Summary:

Cloudera wants to get more big companies on board the Hadoop train, and new features for setting access rules are the distribution vendor’s latest tactic.

Hadoop distribution vendors have been taking action to secure the open-source ecosystem for big data applications, and have announced plans in that direction for future work. In line with that trend, Cloudera on Wednesday turned on some new capabilities for determining who’s allowed to do what with programs such as the Hive tool for SQL-like queries and Cloudera’s Impala interactive query analytics engine.

Administrators will now be able to set policies on which databases, schemas and columns certain users are able to view. They can also set parameters about access for different categories of employees in a company, and lower-level employees can get rights to adjust authorization permissions, freeing up time for top admins. In addition to just reading data, there are also fine-grained settings available for choosing who can modify data.

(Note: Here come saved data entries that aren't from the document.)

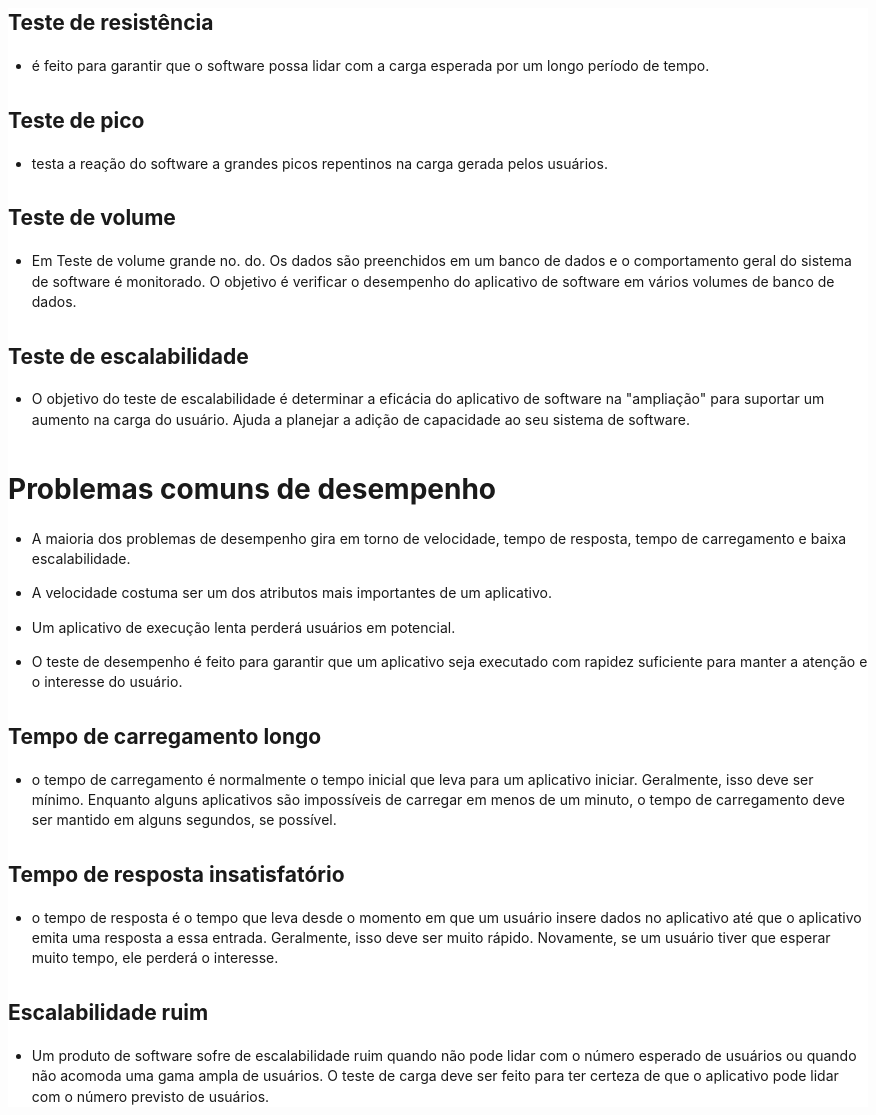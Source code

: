 ## Teste de resistência 

- é feito para garantir que o software possa lidar com a carga esperada por um longo período de tempo.

## Teste de pico 

- testa a reação do software a grandes picos repentinos na carga gerada pelos usuários.

## Teste de volume 

- Em Teste de volume grande no. do. Os dados são preenchidos em um banco de dados e o comportamento geral do sistema de software é monitorado. O objetivo é verificar o desempenho do aplicativo de software em vários volumes de banco de dados.

## Teste de escalabilidade 

- O objetivo do teste de escalabilidade é determinar a eficácia do aplicativo de software na "ampliação" para suportar um aumento na carga do usuário. Ajuda a planejar a adição de capacidade ao seu sistema de software.


# Problemas comuns de desempenho

- A maioria dos problemas de desempenho gira em torno de velocidade, tempo de resposta, tempo de carregamento e baixa escalabilidade.

- A velocidade costuma ser um dos atributos mais importantes de um aplicativo.

- Um aplicativo de execução lenta perderá usuários em potencial.

- O teste de desempenho é feito para garantir que um aplicativo seja executado com rapidez suficiente para manter a atenção e o interesse do usuário. 

## Tempo de carregamento longo 

- o tempo de carregamento é normalmente o tempo inicial que leva para um aplicativo iniciar. Geralmente, isso deve ser mínimo. Enquanto alguns aplicativos são impossíveis de carregar em menos de um minuto, o tempo de carregamento deve ser mantido em alguns segundos, se possível.

## Tempo de resposta insatisfatório 
- o tempo de resposta é o tempo que leva desde o momento em que um usuário insere dados no aplicativo até que o aplicativo emita uma resposta a essa entrada. Geralmente, isso deve ser muito rápido. Novamente, se um usuário tiver que esperar muito tempo, ele perderá o interesse.

## Escalabilidade ruim 
- Um produto de software sofre de escalabilidade ruim quando não pode lidar com o número esperado de usuários ou quando não acomoda uma gama ampla de usuários. O teste de carga deve ser feito para ter certeza de que o aplicativo pode lidar com o número previsto de usuários.
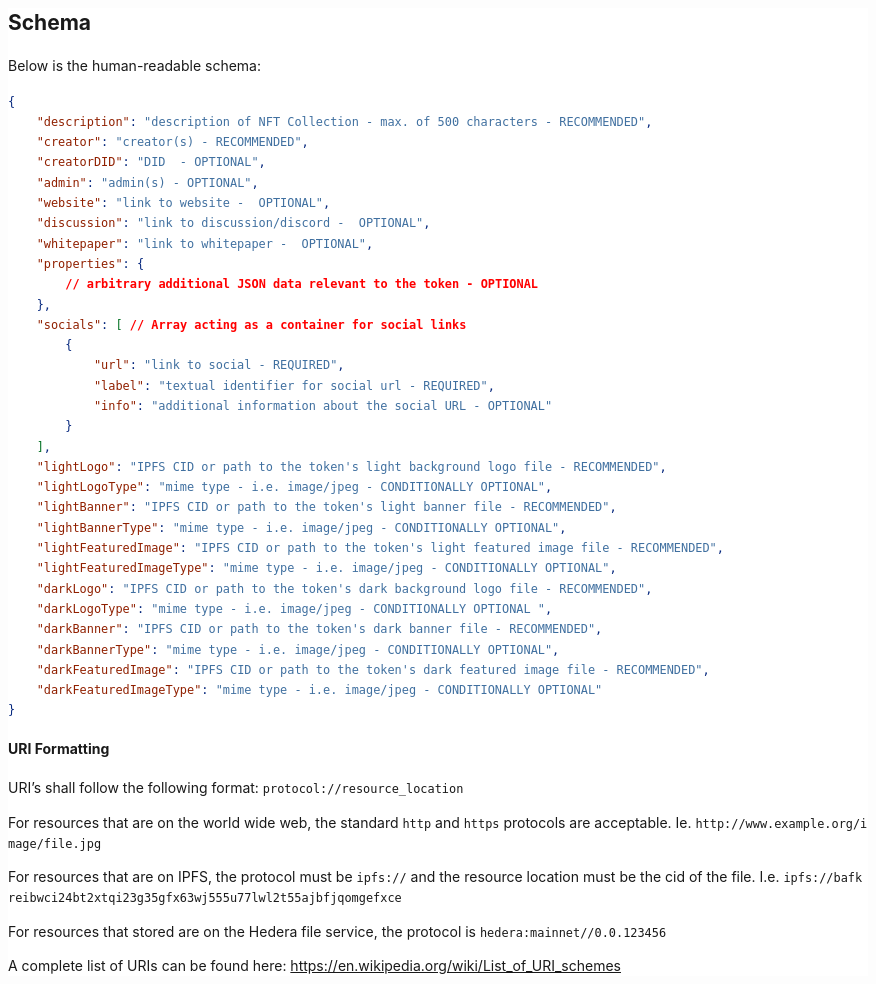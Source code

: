 ## Schema

Below is the human-readable schema: 

```json
{
    "description": "description of NFT Collection - max. of 500 characters - RECOMMENDED",
    "creator": "creator(s) - RECOMMENDED",
    "creatorDID": "DID  - OPTIONAL",
    "admin": "admin(s) - OPTIONAL",
    "website": "link to website -  OPTIONAL", 
    "discussion": "link to discussion/discord -  OPTIONAL", 
    "whitepaper": "link to whitepaper -  OPTIONAL",
    "properties": {
        // arbitrary additional JSON data relevant to the token - OPTIONAL
    },
    "socials": [ // Array acting as a container for social links
        {
            "url": "link to social - REQUIRED",
            "label": "textual identifier for social url - REQUIRED",
            "info": "additional information about the social URL - OPTIONAL"
        }
    ],
    "lightLogo": "IPFS CID or path to the token's light background logo file - RECOMMENDED",
    "lightLogoType": "mime type - i.e. image/jpeg - CONDITIONALLY OPTIONAL",
    "lightBanner": "IPFS CID or path to the token's light banner file - RECOMMENDED",
    "lightBannerType": "mime type - i.e. image/jpeg - CONDITIONALLY OPTIONAL",
    "lightFeaturedImage": "IPFS CID or path to the token's light featured image file - RECOMMENDED",
    "lightFeaturedImageType": "mime type - i.e. image/jpeg - CONDITIONALLY OPTIONAL",
    "darkLogo": "IPFS CID or path to the token's dark background logo file - RECOMMENDED",
    "darkLogoType": "mime type - i.e. image/jpeg - CONDITIONALLY OPTIONAL ",
    "darkBanner": "IPFS CID or path to the token's dark banner file - RECOMMENDED",
    "darkBannerType": "mime type - i.e. image/jpeg - CONDITIONALLY OPTIONAL",
    "darkFeaturedImage": "IPFS CID or path to the token's dark featured image file - RECOMMENDED",
    "darkFeaturedImageType": "mime type - i.e. image/jpeg - CONDITIONALLY OPTIONAL"
}
```

#### URI Formatting

URI’s shall follow the following format: `protocol://resource_location`

For resources that are on the world wide web, the standard `http` and `https` protocols are acceptable. Ie. `http://www.example.org/image/file.jpg`

For resources that are on IPFS, the protocol must be `ipfs://` and the resource location must be the cid of the file. I.e. `ipfs://bafkreibwci24bt2xtqi23g35gfx63wj555u77lwl2t55ajbfjqomgefxce`

For resources that stored are on the Hedera file service, the protocol is `hedera:mainnet//0.0.123456`

A complete list of URIs can be found here: https://en.wikipedia.org/wiki/List_of_URI_schemes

When Hive was developed at Facebook, the ability to prevent the accidental deletion of data on the part of well-meaning users was key, said Justin Erickson, Cloudera’s director of product management. Malicious users were not really top of mind. Now it’s possible to only provide access to just the span of data that an administrator is comfortable with sharing. This way, unwanted manipulation or deletion can be prevented by not surfacing data in the first place.

These features and others, which fall under the Cloudera label Sentry, are now available as a plug-in for the Cloudera distribution of Hadoop, version 4.3, for Hive and as a part of Impala 1.1. Later it will become a part of the standard-issue CDH distribution from Cloudera.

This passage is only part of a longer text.